想到现今朝中内外的形势,于镜涟脸上也泛起一丝忧虑,“内忧外患,何时是个头啊。刚得到消息,刘仪那边确实有大进展。他当初侵占良田百亩,建造了一些府邸院落,查封后也只是走了个过场没有细看。”

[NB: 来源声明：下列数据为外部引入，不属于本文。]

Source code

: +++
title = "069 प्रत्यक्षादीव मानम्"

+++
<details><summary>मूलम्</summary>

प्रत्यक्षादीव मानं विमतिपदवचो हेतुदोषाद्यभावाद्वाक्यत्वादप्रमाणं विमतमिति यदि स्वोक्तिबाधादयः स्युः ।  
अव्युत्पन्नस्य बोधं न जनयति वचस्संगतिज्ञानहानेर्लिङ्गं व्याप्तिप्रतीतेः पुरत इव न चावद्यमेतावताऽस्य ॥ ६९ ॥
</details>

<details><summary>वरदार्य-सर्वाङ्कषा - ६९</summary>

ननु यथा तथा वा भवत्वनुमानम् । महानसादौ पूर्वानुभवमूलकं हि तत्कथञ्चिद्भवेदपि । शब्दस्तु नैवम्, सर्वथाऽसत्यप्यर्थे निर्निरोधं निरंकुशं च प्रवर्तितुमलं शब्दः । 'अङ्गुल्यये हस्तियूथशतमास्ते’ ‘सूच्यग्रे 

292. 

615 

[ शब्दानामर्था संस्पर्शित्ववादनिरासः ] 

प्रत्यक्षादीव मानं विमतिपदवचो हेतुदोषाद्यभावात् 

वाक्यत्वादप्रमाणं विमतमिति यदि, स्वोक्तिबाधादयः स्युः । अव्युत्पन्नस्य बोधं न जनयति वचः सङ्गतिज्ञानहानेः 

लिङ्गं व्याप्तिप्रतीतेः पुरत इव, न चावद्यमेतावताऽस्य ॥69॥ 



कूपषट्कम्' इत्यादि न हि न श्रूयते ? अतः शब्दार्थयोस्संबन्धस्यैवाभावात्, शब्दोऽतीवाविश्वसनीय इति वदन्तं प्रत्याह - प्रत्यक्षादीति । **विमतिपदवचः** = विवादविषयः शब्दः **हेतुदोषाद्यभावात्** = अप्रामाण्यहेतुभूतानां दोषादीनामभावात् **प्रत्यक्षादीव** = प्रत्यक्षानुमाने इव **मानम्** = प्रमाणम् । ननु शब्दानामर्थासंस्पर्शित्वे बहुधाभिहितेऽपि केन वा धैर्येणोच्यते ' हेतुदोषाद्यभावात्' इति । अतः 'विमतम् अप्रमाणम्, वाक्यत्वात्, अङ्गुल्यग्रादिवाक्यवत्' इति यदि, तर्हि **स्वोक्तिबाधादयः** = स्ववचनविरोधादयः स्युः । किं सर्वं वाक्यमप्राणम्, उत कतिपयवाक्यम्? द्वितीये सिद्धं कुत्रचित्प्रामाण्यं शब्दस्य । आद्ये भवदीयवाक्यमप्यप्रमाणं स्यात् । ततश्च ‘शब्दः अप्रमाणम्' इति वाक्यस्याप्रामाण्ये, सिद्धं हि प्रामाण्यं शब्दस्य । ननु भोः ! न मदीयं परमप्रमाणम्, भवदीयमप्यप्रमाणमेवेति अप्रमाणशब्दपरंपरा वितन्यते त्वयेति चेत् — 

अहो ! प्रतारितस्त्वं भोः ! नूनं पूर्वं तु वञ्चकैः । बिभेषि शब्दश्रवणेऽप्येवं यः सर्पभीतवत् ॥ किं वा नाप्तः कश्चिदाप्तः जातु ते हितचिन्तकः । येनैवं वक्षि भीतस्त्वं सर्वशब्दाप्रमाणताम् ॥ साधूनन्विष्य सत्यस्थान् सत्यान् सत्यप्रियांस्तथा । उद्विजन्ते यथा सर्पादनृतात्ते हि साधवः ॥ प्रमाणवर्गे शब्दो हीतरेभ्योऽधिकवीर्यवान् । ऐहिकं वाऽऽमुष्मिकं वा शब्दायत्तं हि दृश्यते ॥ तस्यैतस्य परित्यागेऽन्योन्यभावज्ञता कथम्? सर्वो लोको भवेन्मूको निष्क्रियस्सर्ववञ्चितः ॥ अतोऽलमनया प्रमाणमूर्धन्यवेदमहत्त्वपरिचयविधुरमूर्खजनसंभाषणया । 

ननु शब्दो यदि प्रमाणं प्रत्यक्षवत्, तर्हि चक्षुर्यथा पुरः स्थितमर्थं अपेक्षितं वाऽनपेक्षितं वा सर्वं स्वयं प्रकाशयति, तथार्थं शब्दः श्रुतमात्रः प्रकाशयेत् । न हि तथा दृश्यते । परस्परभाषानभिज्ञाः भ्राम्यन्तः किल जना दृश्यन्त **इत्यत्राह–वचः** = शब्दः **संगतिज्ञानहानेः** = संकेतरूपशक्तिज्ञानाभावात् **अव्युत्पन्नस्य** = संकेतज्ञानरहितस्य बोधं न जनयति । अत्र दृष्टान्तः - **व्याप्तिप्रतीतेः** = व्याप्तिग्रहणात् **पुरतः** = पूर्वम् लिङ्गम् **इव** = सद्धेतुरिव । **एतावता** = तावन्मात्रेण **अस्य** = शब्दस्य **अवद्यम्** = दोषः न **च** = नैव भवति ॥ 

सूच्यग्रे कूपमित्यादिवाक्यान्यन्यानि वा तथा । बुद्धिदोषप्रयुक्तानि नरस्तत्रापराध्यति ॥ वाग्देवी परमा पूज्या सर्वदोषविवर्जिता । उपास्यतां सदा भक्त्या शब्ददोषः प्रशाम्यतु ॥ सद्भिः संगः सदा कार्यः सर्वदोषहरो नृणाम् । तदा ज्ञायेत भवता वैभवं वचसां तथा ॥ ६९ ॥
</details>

“但前几日有一贼人跑了进去偷盗物品,没想到误打误撞碰到了那院中的机关,万箭穿身而亡,在调查那些暗箭隐藏之处时,发现了一处隐蔽的地下室,里边虽说是空无一物,但在不起眼的角落里捡到了一样东西。”
裴砚安搭在栏杆处的手骤然收紧,“什么东西?”
于镜涟从怀中掏出一枚铜黄的色的钱币递给裴砚安,“这就是那样东西,刚加急送来的。”
裴砚安接过那枚钱币,借着亮光仔细观察着这一枚不完整的钱币。说它不完整是因为这只是一枚空有外形却没印字的钱币。
刘仪在私铸钱币。
裴砚安眼神微微眯起,是谁给他的胆子,或者说,应该是谁指使他做出这般诛九族的事。
“陇县有铜矿?”全国各地的铜矿均记录在册,他不记得陇县附近有矿脉。
于镜涟摇头:“册上自然是没有,余下的事态紧急还未来得及排查,廷尉寺的人先将这消息传了回来。”
裴砚安指间旋着酒杯冷声道:“切记不要打草惊蛇,保不齐这只狼就潜伏在这朝中。”
“大人勿要担忧,下官来之前已经安排人去了。”于镜涟说完了公事,脸上再次重现笑意,“大人也不要思虑过重了,不如学学那边的燕侯家的小公子,今朝有酒今朝醉多好。”
他指了指不远处的一艘画舫上,一个丰神俊朗的白衣男子正处于几位歌女之间嬉笑打闹。
裴砚安顺着指向看去,“那是......燕候的四子?”
他对燕候的这位小儿子也有所耳闻,听闻是燕候在外征战时与一名胡姬生下的,回京后那胡姬因为貌美受到燕候夫人的妒忌,没过几年便香消玉殒了,独留下这个小儿子。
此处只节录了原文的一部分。